The SDF decided to hasten the end of fighting in Raqqa by allowing the 275 Islamic State fighters and their families to leave, but the jihadists did not release them as originally agreed, instead taking them further away to another stronghold. The SDF described the civilians as human shields for the fighters.

Dillon said the U.S.-led coalition did not agree with the SDF's evacuation plan, "but we have to respect their solutions."

Fighting over Raqqa has raged since June 6, a city where Islamic State at times had celebrated its battlefield victories with parades. The jihadists imprisoned its captives there, executed dozens of captured Syrian soldiers and created a slave market for Yazidi women captured in Iraq and given to fighters.

The U.S.-led coalition said Raqqa was the hub for international terrorist attacks abroad, including the November 2015 attack that killed 130 people in Paris.

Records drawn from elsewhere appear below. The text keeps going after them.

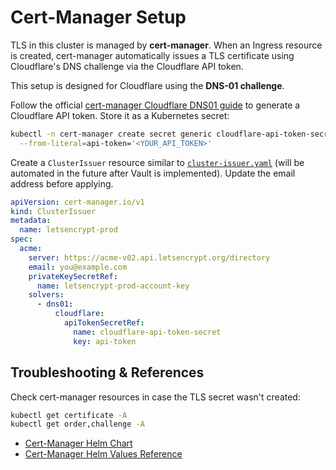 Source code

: # Cert-Manager Setup

TLS in this cluster is managed by **cert-manager**. When an Ingress resource is created, cert-manager automatically issues a TLS certificate using Cloudflare's DNS challenge via the Cloudflare API token.

This setup is designed for Cloudflare using the **DNS-01 challenge**.

Follow the official [cert-manager Cloudflare DNS01 guide](https://cert-manager.io/docs/configuration/acme/dns01/cloudflare/) to generate a Cloudflare API token. Store it as a Kubernetes secret:
```bash
kubectl -n cert-manager create secret generic cloudflare-api-token-secret \
  --from-literal=api-token='<YOUR_API_TOKEN>'
```

Create a `ClusterIssuer` resource similar to [`cluster-issuer.yaml`](../manifests/cert-manager/cluster-issuer.yaml) (will be automated in the future after Vault is implemented). Update the email address before applying.
```yaml
apiVersion: cert-manager.io/v1
kind: ClusterIssuer
metadata:
  name: letsencrypt-prod
spec:
  acme:
    server: https://acme-v02.api.letsencrypt.org/directory
    email: you@example.com
    privateKeySecretRef:
      name: letsencrypt-prod-account-key
    solvers:
      - dns01:
          cloudflare:
            apiTokenSecretRef:
              name: cloudflare-api-token-secret
              key: api-token
```

## Troubleshooting & References
Check cert-manager resources in case the TLS secret wasn't created:
```bash
kubectl get certificate -A
kubectl get order,challenge -A
```

- [Cert-Manager Helm Chart](https://cert-manager.io/docs/installation/helm/)  
- [Cert-Manager Helm Values Reference](https://artifacthub.io/packages/helm/cert-manager/cert-manager) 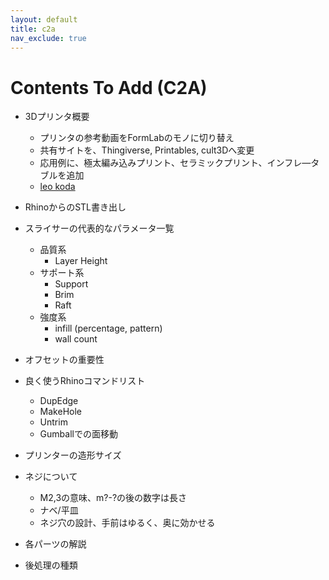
 ```yaml
---
layout: default
title: c2a
nav_exclude: true
---
```


# Contents To Add (C2A)

- 3Dプリンタ概要
    - プリンタの参考動画をFormLabのモノに切り替え
    - 共有サイトを、Thingiverse, Printables, cult3Dへ変更
    - 応用例に、極太編み込みプリント、セラミックプリント、インフレ―タブルを追加
    - [leo koda](https://www.instagram.com/leo_kooda/)
- RhinoからのSTL書き出し
- スライサーの代表的なパラメータ一覧
    - 品質系
        - Layer Height
    - サポート系
        - Support
        - Brim
        - Raft
    - 強度系
        - infill (percentage, pattern)
        - wall count

- オフセットの重要性
- 良く使うRhinoコマンドリスト
    - DupEdge
    - MakeHole
    - Untrim
    - Gumballでの面移動
- プリンターの造形サイズ
- ネジについて
    - M2,3の意味、m?-?の後の数字は長さ
    - ナベ/平皿
    - ネジ穴の設計、手前はゆるく、奥に効かせる
- 各パーツの解説
- 後処理の種類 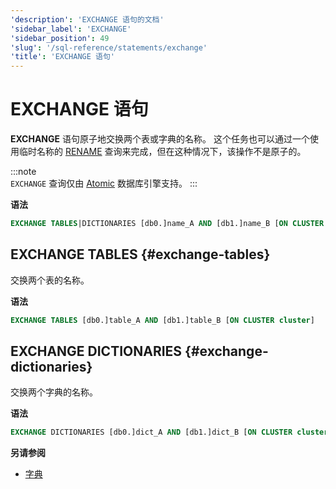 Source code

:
 ```yaml
---
'description': 'EXCHANGE 语句的文档'
'sidebar_label': 'EXCHANGE'
'sidebar_position': 49
'slug': '/sql-reference/statements/exchange'
'title': 'EXCHANGE 语句'
---
```



# EXCHANGE 语句

**EXCHANGE** 语句原子地交换两个表或字典的名称。 这个任务也可以通过一个使用临时名称的 [RENAME](./rename.md) 查询来完成，但在这种情况下，该操作不是原子的。

:::note    
`EXCHANGE` 查询仅由 [Atomic](../../engines/database-engines/atomic.md) 数据库引擎支持。
:::

**语法**

```sql
EXCHANGE TABLES|DICTIONARIES [db0.]name_A AND [db1.]name_B [ON CLUSTER cluster]
```

## EXCHANGE TABLES {#exchange-tables}

交换两个表的名称。

**语法**

```sql
EXCHANGE TABLES [db0.]table_A AND [db1.]table_B [ON CLUSTER cluster]
```

## EXCHANGE DICTIONARIES {#exchange-dictionaries}

交换两个字典的名称。

**语法**

```sql
EXCHANGE DICTIONARIES [db0.]dict_A AND [db1.]dict_B [ON CLUSTER cluster]
```

**另请参阅**

- [字典](../../sql-reference/dictionaries/index.md)
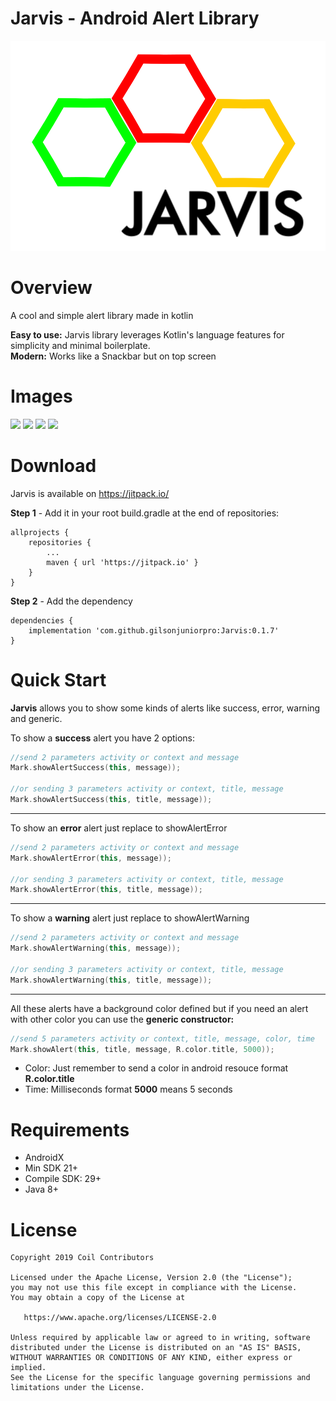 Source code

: # Jarvis - Android Alert Library

﻿![Image of Jarvis Logo](jarvis_logo_v2.svg)

# Overview

A cool and simple alert library made in kotlin

<b>Easy to use:</b> Jarvis library leverages Kotlin's language features for simplicity and minimal boilerplate.<br />
<b>Modern:</b> Works like a Snackbar but on top screen

# Images
<img src="http://www.projectconnect.com.br/github_imagens/Screenshot_20200127-233947.png" width="15%"></img>
<img src="http://www.projectconnect.com.br/github_imagens/Screenshot_20200127-233953.png" width="15%"></img>
<img src="http://www.projectconnect.com.br/github_imagens/Screenshot_20200127-233957.png" width="15%"></img>
<img src="http://www.projectconnect.com.br/github_imagens/Screenshot_20200127-234001.png" width="15%"></img>

# Download
Jarvis is available on https://jitpack.io/

<b>Step 1</b> - Add it in your root build.gradle at the end of repositories:
```
allprojects {
    repositories {
        ...
        maven { url 'https://jitpack.io' }
    }
}
```
<b>Step 2</b> - Add the dependency
```
dependencies {
    implementation 'com.github.gilsonjuniorpro:Jarvis:0.1.7'
}
```

# Quick Start
<b>Jarvis</b> allows you to show some kinds of alerts like success, error, warning and generic.

To show a <b>success</b> alert you have 2 options:
```kotlin
//send 2 parameters activity or context and message
Mark.showAlertSuccess(this, message));

//or sending 3 parameters activity or context, title, message
Mark.showAlertSuccess(this, title, message));
```
---
To show an <b>error</b> alert just replace to showAlertError
```kotlin
//send 2 parameters activity or context and message
Mark.showAlertError(this, message));

//or sending 3 parameters activity or context, title, message
Mark.showAlertError(this, title, message));
```
---
To show a <b>warning</b> alert just replace to showAlertWarning
```kotlin
//send 2 parameters activity or context and message
Mark.showAlertWarning(this, message));

//or sending 3 parameters activity or context, title, message
Mark.showAlertWarning(this, title, message));
```
---
All these alerts have a background color defined but if you need an alert with other color you can use the <b>generic constructor:</b>
```kotlin
//send 5 parameters activity or context, title, message, color, time
Mark.showAlert(this, title, message, R.color.title, 5000));
```
- Color: Just remember to send a color in android resouce format <b>R.color.title</b> 
- Time: Milliseconds format <b>5000</b> means 5 seconds

# Requirements
- AndroidX
- Min SDK 21+
- Compile SDK: 29+
- Java 8+

# License
```
Copyright 2019 Coil Contributors

Licensed under the Apache License, Version 2.0 (the "License");
you may not use this file except in compliance with the License.
You may obtain a copy of the License at

   https://www.apache.org/licenses/LICENSE-2.0

Unless required by applicable law or agreed to in writing, software
distributed under the License is distributed on an "AS IS" BASIS,
WITHOUT WARRANTIES OR CONDITIONS OF ANY KIND, either express or implied.
See the License for the specific language governing permissions and
limitations under the License.
```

In more recent times, Islamic State not only faced the SDF offensive, but also attacks from the Syrian army supported by Russia, Iran and allied Shiite militias.

Activists say more than 1,000 civilians have been killed in Raqqa since the battle to retake the city began. Nearly 270,000 people have fled since April.

Before the departure of the group of 275, an SDF spokesman said that any Islamic State fighters left behind would be forced to "surrender or die."

On Friday, scores of civilians fled Raqqa ahead of the anticipated final push into the city by the U.S.-backed fighters.

Residents said local IS fighters had been surrendering recently, but the militants still held on to a few areas of the city, including the stadium and national hospital.

Many of the residents who escaped the city were malnourished after being trapped by the fighting for several months.

"Those who manage to escape speak of deteriorating conditions inside the city," U.N. refugee spokesman Andrej Mahecic said. "Food, water, medicine and electricity are scarce."